When humans read, they tend to have a sort of ‘voice in their heads’ that sounds each word out to them as though someone’s talking. Did you notice, when you read the word ‘GIF’ just there, how the voice in your head sounded it out with a hard ‘G’? So did mine. And so, I gather, do those in most people’s heads. Well, Steve Wilhite says that’s wrong, and that you should be pronouncing it ‘jiff’. Some people do – mostly agonisingly fashion-conscious people – and they’ve been arguing, apparently for quite some while, that the computer-using public as a whole has been Doing It Wrong™ this whole time while he remained inexplicably silent on the matter.

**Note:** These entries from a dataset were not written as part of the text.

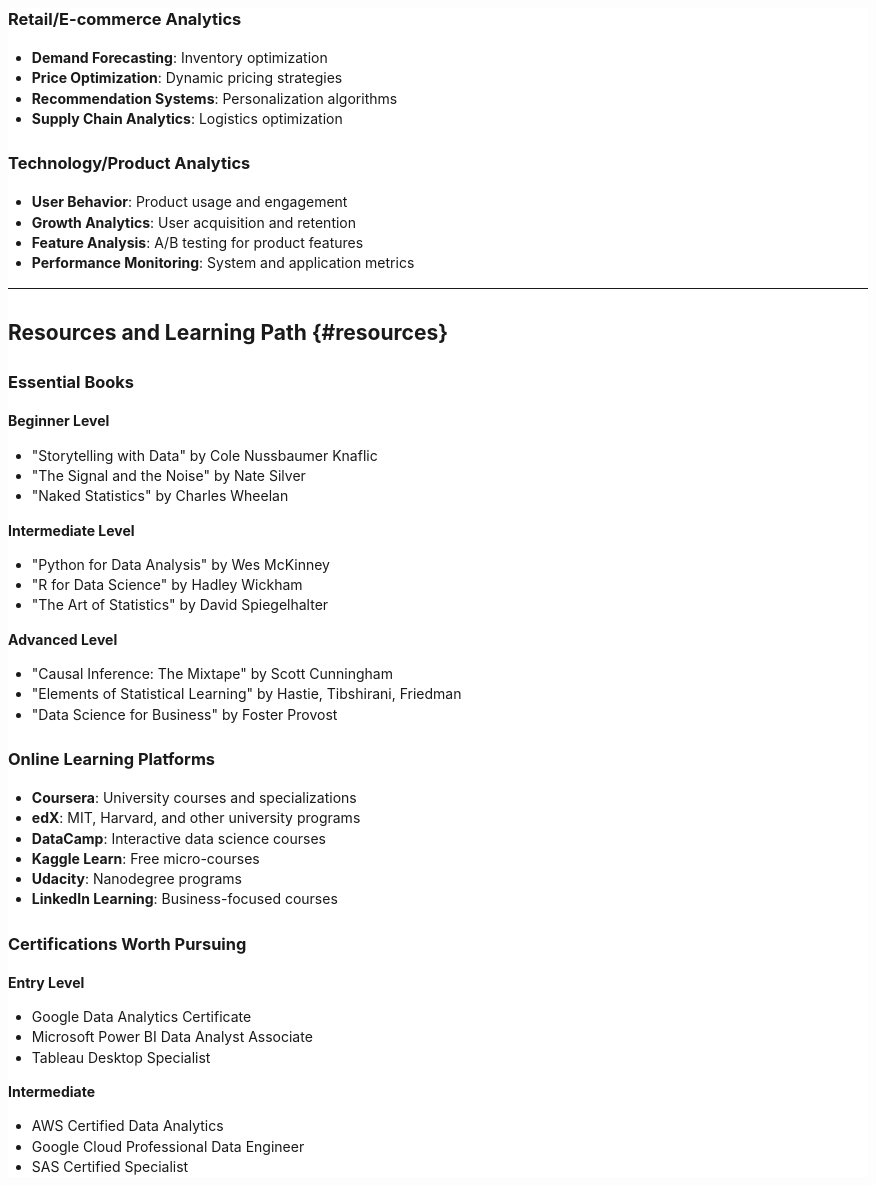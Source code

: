 ### Retail/E-commerce Analytics
- **Demand Forecasting**: Inventory optimization
- **Price Optimization**: Dynamic pricing strategies
- **Recommendation Systems**: Personalization algorithms
- **Supply Chain Analytics**: Logistics optimization

### Technology/Product Analytics
- **User Behavior**: Product usage and engagement
- **Growth Analytics**: User acquisition and retention
- **Feature Analysis**: A/B testing for product features
- **Performance Monitoring**: System and application metrics

---

## Resources and Learning Path {#resources}

### Essential Books
**Beginner Level**
- "Storytelling with Data" by Cole Nussbaumer Knaflic
- "The Signal and the Noise" by Nate Silver
- "Naked Statistics" by Charles Wheelan

**Intermediate Level**
- "Python for Data Analysis" by Wes McKinney
- "R for Data Science" by Hadley Wickham
- "The Art of Statistics" by David Spiegelhalter

**Advanced Level**
- "Causal Inference: The Mixtape" by Scott Cunningham
- "Elements of Statistical Learning" by Hastie, Tibshirani, Friedman
- "Data Science for Business" by Foster Provost

### Online Learning Platforms
- **Coursera**: University courses and specializations
- **edX**: MIT, Harvard, and other university programs
- **DataCamp**: Interactive data science courses
- **Kaggle Learn**: Free micro-courses
- **Udacity**: Nanodegree programs
- **LinkedIn Learning**: Business-focused courses

### Certifications Worth Pursuing
**Entry Level**
- Google Data Analytics Certificate
- Microsoft Power BI Data Analyst Associate
- Tableau Desktop Specialist

**Intermediate**
- AWS Certified Data Analytics
- Google Cloud Professional Data Engineer
- SAS Certified Specialist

Honestly I don’t rate his chances of changing anyone’s mind, even if he does assert that his belated comment represents ‘End Of Story’. Firstly, ‘giff’ (hard ‘g’) makes more sense (‘Jraphics Interchange Format’ just sounds weird), secondly ‘giff’ is pretty much embedded in the public consciousness and he probably should’ve started correcting people before now, and thirdly – some might say most importantly – who gives a toss? (Well clearly I do, this being my second post on the subject; but I shouldn’t, because it really is of less than no consequence at all.)

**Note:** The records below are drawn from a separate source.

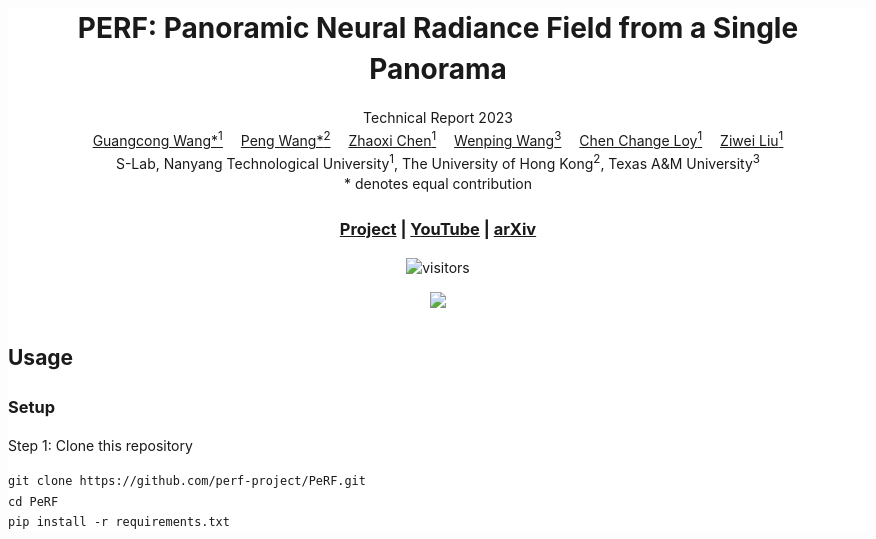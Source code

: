<div align="center">

<h1>PERF: Panoramic Neural Radiance Field from a Single Panorama</h1>

<div>
    Technical Report 2023
</div>

<div>
    <a href='https://wanggcong.github.io/' target='_blank'>Guangcong Wang*<sup>1</sup></a>&emsp;
    <a href='https://quartz-khaan-c6f.notion.site/Peng-Wang-0ab0a2521ecf40f5836581770c14219c' target='_blank'>Peng Wang*<sup>2</sup></a>&emsp;
    <a href='https://frozenburning.github.io/' target='_blank'>Zhaoxi Chen<sup>1</sup></a>&emsp;
    <a href='https://www.cs.hku.hk/people/academic-staff/wenping' target='_blank'>Wenping Wang<sup>3</sup></a>&emsp;
    <a href='https://www.mmlab-ntu.com/person/ccloy/' target='_blank'>Chen Change Loy<sup>1</sup></a>&emsp;
    <a href='https://liuziwei7.github.io/' target='_blank'>Ziwei Liu<sup>1</sup></a>
</div>
<div>
    S-Lab, Nanyang Technological University<sup>1</sup>, The University of Hong Kong<sup>2</sup>, Texas A&M University<sup>3</sup>
</div>
<div>
* denotes equal contribution
</div>



### [Project](https://perf-project.github.io/) | [YouTube](https://www.youtube.com/watch?v=4wa2h1fjh2U&feature=youtu.be) | [arXiv](https://arxiv.org/abs/2310.16831) 
<div>

</div>
    
![visitors](https://visitor-badge.laobi.icu/badge?page_id=Totoro97/PeRF)

<tr>
    <img src="img/input_output_one_example_clip.gif" width="90%"/>
</tr>
</div>




## Usage

### Setup

Step 1: Clone this repository

```
git clone https://github.com/perf-project/PeRF.git
cd PeRF
pip install -r requirements.txt
```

But really, it’s not the question itself that caught my attention today. It’s the comments under the said Huffpost article.
KevvyTermite, for example, is rather concerned about forriners tayking over are langwidge:
“Its Our language (English England) We pronounce it Gif. The Americans think they own our language now!”
Hmmm. Well, the first time I discovered that this argument existed, it was because I was listening to two people here in ‘English England’ debating it. So clearly we don’t all pronounce it ‘Gif’, Kevvy; though undoubtedly the hard G is vastly more common.
Also, the Americans do indeed ‘own our language’ in that English is also their national language. Yes, it’s American English – but I’m guessing you’re one of those many angry Little Englanders who’ve never bothered to research these ‘Americanisms’ enough to find out that in most cases they’re actually ‘Britainisms’: the Americans tend to use older forms that Britain has changed away from, rather than the other way around. But who cares? There are doubtless variants between all English-speaking nations – yet it’s only the Americans that cop flak* from people like Kevvy.
That said, I can’t say I was that impressed with AcaciaJules‘ rebuttal of Kevvy’s point:
“Um, he invented it. The person that invented the word decides.”
‘Um’, well that’s nice and simple, then. The problem is that it’s really not that simple at all. Once a creator releases their work they don’t have a great of control over it any more: hence the ongoing argument about whether George Lucas should be able, having re-worked the Star Wars movies, to eliminate the older editions. Are the films still ‘his’ movies, or do they now belong to The World? Some say one, others disagree – though it’s a fair bet which side of the divide AcaciaJules would come down on.
(Also, don’t start with ‘Um’ or ‘Er’ when you’re about to correct someone. It’s incredibly patronising and makes you look like an insufferable pompous arse. And it looks even worse still when, as in this case, your correction isn’t correct.)
treborc, who is at pains to inform us, apropos of bugger all, that although he used to vote Labour he now ‘none-votes’, steps in with a dose of intellectual:
“Wilhite…. Shitte same difference really”
There’s a whole separate argument to be had over the use of the phrase ‘same difference’, although since this, too, is well-established there’s little real point. But ‘shite’ definitely has only one ‘t’.
(Oh, treborc, by the way, is apparently a HUFFPOST SUPER USER. Which I guess gives us all hope, doesn’t it?)
But I think that Chillops probably has the best answer:
“Rubbish! Its always been pronounced ‘jif’… Or maybe ‘jiff’… Or sometimes ‘jjiff’. Occasionally I’ve heard it pronounced ‘Geoff’.”
Yep. I’ll go with that. If a soft ‘g’ there must be, then the .geoff file format it is, henceforth and forever more.
[* From 'fliegerabwehrkanone'. Not an Americanism. And for the love of Brenda don't spell it 'flack'. Do you see a 'c' amongst all that lot?]